Le mythe est important pour rendre fortes les sociétés. Partout dans le monde, l’on en trouve des exemples : le mythe gaulois, le mythe d’Anatolie, le mythe persan, le mythe latin, le mythe grec, le mythe arabe, etc.
En revanche, il n’y a plus de « mythe berbère », abstraction faite du mythe Shashnoq remis au goût du jour par l’Académie berbère durant les années 1970! Cette absence de mythe veut dire absence d’élément culturel fédérateur. Autrement dit, on ne prospecte plus sur nous-mêmes.
On est tombé dans ce que l’Iranien Daryush Shaygan appelle à juste titre : « le syndrome de l’éphémère » : des peuples qui, incapables de se projeter dans l’Histoire, sont voués à la disparition.
Or, pour survivre, il faut transformer toute absence civilisationnelle en « temps de présence », c’est-à-dire en temps de création littéraire, culturelle, historique, sociale, politique, etc. L’erreur, notre erreur je veux dire, est historique : on croit aux autres et on se renie nous-mêmes , on croit à la culture, au savoir, à l’histoire des autres et on renie les nôtres, peu dignes d’intérêt.

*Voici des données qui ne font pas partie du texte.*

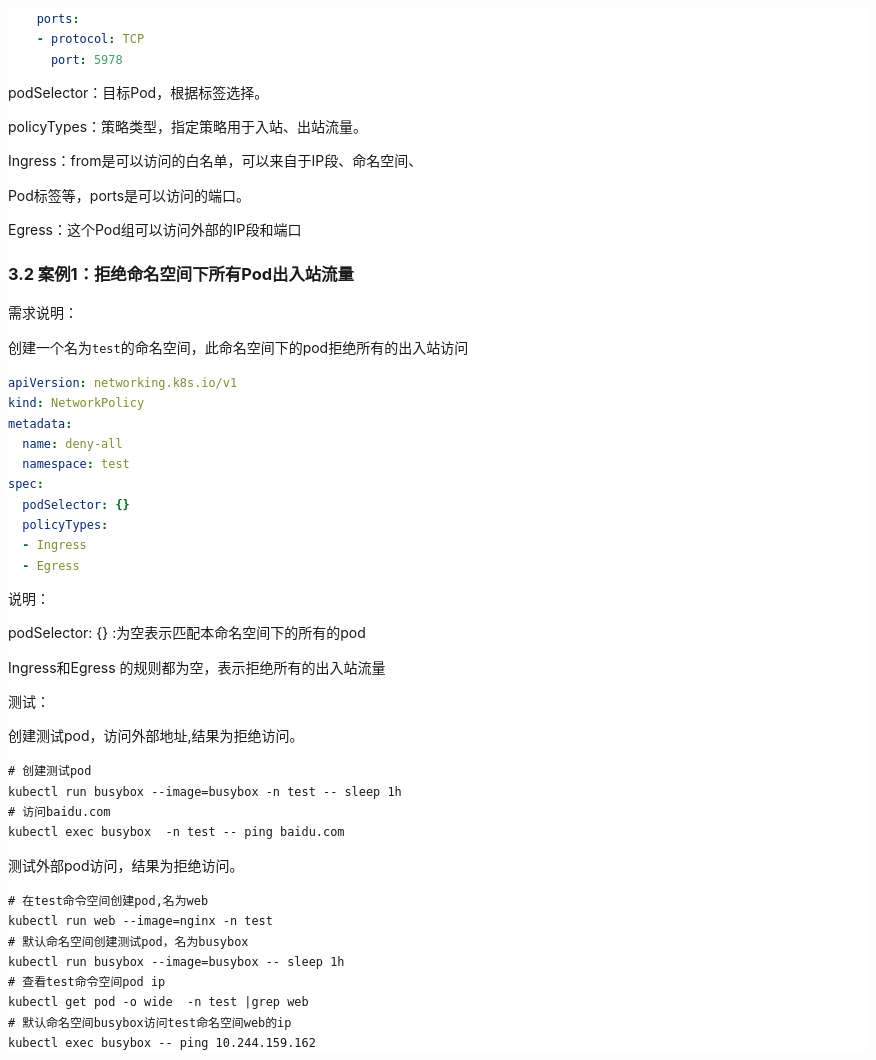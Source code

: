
 ```yaml
    ports:
    - protocol: TCP
      port: 5978
```

podSelector：目标Pod，根据标签选择。

policyTypes：策略类型，指定策略用于入站、出站流量。

Ingress：from是可以访问的白名单，可以来自于IP段、命名空间、

Pod标签等，ports是可以访问的端口。

Egress：这个Pod组可以访问外部的IP段和端口



### 3.2 案例1：拒绝命名空间下所有Pod出入站流量

需求说明：

创建一个名为`test`的命名空间，此命名空间下的pod拒绝所有的出入站访问

```yaml
apiVersion: networking.k8s.io/v1
kind: NetworkPolicy
metadata:
  name: deny-all
  namespace: test
spec:
  podSelector: {}
  policyTypes:
  - Ingress
  - Egress
```

说明：

podSelector: {} :为空表示匹配本命名空间下的所有的pod

Ingress和Egress 的规则都为空，表示拒绝所有的出入站流量

测试：

创建测试pod，访问外部地址,结果为拒绝访问。

```shell
# 创建测试pod
kubectl run busybox --image=busybox -n test -- sleep 1h
# 访问baidu.com
kubectl exec busybox  -n test -- ping baidu.com 
```

测试外部pod访问，结果为拒绝访问。

```shell
# 在test命令空间创建pod,名为web
kubectl run web --image=nginx -n test
# 默认命名空间创建测试pod，名为busybox
kubectl run busybox --image=busybox -- sleep 1h
# 查看test命令空间pod ip
kubectl get pod -o wide  -n test |grep web
# 默认命名空间busybox访问test命名空间web的ip
kubectl exec busybox -- ping 10.244.159.162
```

Notre existence comme peuple, culture ou civilisation dépend de la domination/influence des autres. Ce syndrome remonte tres loin dans le temps, à vrai dire. Les Romains ont occupé la Numide pendant quatre siècles et pendant cette période, ils ont condamné la Berbérie à vivre sous le système tribal.
La tribu, perçue comme solution de sauvegarde selon le Marocain Abdallah Laroui, n’était autre, en vérité, qu’un ghetto d’enfermement. Beaucoup d’autres Berbères auraient préféré le nomadisme par contrainte, parce qu’ils ont compris que, face à un ennemi invaincu -les Romains-, le désert reste l’unique recours possible pour leur survie.
En revanche, si la naissance de la tribu devrait être considéré comme un « retour à soi », à ses us et coutumes, à ses valeurs, elle avait bloqué l’histoire de la Berbérie, et l’avait coupé de l’évolution de bien d’autres civilisations. Ainsi notre culture était-elle devenue une culture de résistance et non pas d’invasion. Elle a créé des héros qui se sacrifient pour la défense de leur pays, et non pas des guerriers qui envahissent des pays et aspirent à la domination d’autres peuples et civilisations.
Elle a conservé son oralité et son identité, mais a perdu tout lien avec « la mémoire matérielle » de ce qui a constitué plus tard la modernité. Et pour combler cette faille, d’aucuns parlent de l’hospitalité nord-africaine. Une hospitalité qui cachait en effet, en arrière-plan, une faiblesse historique : l’incapacité de construire des Etats.
La première carte des tribus fut créée en 1846 par Ernest Carette et Auguste Warnier. Le premier fut capitaine du génie de l’armée et le second un médecin et préfet d’Alger.
En 1847, plus de 516 tribus furent recensées pour une population de 3 millions d’habitants. Ce qui prouve que la tribu était vue, chez les Berbères, non seulement comme un rempart contre l’invasion étrangère, mais aussi, et c’était là le problème, comme un mode de vie séculaire.
Bien qu’elle (la tribu) ne donne pas toutes les raisons du retard civilisationnel accumulé par les Berbères au fil des siècles, cette dernière reflète l’image de tout un peuple replié sur lui-même, incapable d’unité et surtout « ingouvernable ». C’était d’ailleurs le constat établi par Ibn Khaldun dans ses Prolégomènes. Et comme par hasard, ce rejet de l’étranger s’est accompagné d’une certaine adoration de tout ce qui vient de lui.
L’auto-dénigrement s’est incrusté dans les esprits et, au fil des siècles, l’Amazigh, le Nord-Africain, le Maghrébin, peu importent les dénominations au demeurant, croit évoluer en se rabaissant devant les autres – les étrangers-, plutôt qu’en les concurrençant. L’image d’Épinal de l’Européen blanc, évolué, instruit, a pris le dessus sur la réalité historique de l’Européen barbare, colonisateur et destructeur des civilisations.
L’absence de mythe national a beaucoup nuit au processus de construction étatique en Algérie, et partout dans l’Afrique du Nord.